● **YOUR TASK**
Count how many lines below include the string "said", and give that number without anything else.

=-=-=

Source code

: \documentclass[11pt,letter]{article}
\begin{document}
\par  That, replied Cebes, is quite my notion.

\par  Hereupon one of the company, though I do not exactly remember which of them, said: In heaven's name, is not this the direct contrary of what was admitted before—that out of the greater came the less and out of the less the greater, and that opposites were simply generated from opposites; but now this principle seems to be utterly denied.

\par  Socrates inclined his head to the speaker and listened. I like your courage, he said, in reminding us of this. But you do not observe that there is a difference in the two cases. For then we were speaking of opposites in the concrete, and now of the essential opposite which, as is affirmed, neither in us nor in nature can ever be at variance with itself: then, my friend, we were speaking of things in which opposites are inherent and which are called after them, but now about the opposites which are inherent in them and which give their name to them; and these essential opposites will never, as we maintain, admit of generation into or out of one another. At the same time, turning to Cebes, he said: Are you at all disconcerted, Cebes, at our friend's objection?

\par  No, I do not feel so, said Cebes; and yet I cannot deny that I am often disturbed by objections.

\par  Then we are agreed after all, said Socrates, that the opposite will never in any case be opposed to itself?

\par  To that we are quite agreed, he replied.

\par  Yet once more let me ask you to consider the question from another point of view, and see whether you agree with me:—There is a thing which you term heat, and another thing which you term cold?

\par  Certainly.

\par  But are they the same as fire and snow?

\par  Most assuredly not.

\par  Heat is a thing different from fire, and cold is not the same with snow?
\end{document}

=-=-=

● **ANSWER BELOW**
4